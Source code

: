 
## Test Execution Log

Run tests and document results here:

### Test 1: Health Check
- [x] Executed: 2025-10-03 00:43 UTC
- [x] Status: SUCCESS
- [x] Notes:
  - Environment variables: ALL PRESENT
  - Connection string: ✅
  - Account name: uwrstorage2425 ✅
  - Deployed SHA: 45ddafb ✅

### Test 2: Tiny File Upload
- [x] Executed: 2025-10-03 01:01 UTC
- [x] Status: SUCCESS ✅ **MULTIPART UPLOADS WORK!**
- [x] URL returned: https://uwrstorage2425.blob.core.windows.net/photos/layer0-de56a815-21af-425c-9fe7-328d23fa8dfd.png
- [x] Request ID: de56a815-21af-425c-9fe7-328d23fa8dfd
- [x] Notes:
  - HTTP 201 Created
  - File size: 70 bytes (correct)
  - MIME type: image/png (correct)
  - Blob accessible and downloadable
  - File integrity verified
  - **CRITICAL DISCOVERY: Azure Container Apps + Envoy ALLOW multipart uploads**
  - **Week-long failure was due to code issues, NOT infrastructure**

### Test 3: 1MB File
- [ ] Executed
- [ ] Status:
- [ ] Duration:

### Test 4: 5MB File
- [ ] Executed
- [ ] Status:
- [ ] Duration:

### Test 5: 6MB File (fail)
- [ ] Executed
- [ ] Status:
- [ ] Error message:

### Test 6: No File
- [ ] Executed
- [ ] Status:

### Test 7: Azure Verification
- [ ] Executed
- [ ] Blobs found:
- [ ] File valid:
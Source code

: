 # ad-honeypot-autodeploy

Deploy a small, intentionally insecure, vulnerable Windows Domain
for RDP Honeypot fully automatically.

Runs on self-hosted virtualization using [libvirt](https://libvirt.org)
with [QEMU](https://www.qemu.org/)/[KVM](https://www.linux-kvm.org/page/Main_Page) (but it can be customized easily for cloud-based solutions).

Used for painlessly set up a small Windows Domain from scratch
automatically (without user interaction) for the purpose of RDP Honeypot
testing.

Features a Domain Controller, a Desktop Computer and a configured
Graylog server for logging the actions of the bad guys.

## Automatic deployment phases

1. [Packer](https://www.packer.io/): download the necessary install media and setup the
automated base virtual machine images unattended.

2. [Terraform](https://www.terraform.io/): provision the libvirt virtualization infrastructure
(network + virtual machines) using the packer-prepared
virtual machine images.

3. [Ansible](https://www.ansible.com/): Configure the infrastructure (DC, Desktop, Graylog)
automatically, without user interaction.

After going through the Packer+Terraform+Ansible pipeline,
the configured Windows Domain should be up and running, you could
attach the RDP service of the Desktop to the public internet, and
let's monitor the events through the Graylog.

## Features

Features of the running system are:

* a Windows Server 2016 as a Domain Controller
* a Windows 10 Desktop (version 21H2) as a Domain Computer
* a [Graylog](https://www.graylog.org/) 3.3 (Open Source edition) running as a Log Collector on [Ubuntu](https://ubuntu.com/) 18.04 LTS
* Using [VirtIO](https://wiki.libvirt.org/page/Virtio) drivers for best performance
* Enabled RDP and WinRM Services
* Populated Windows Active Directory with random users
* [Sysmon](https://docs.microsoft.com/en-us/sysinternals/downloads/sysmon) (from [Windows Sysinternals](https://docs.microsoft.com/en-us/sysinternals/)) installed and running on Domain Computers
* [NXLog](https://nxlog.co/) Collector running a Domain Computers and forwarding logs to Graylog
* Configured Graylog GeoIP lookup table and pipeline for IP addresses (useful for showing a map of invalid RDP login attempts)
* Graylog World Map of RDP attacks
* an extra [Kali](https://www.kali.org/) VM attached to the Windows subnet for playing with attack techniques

···

→ The task
For the string "Ansible", go line by line through the material and copy every line that has it.

→ Result below
3. [Ansible](https://www.ansible.com/): Configure the infrastructure (DC, Desktop, Graylog)
After going through the Packer+Terraform+Ansible pipeline,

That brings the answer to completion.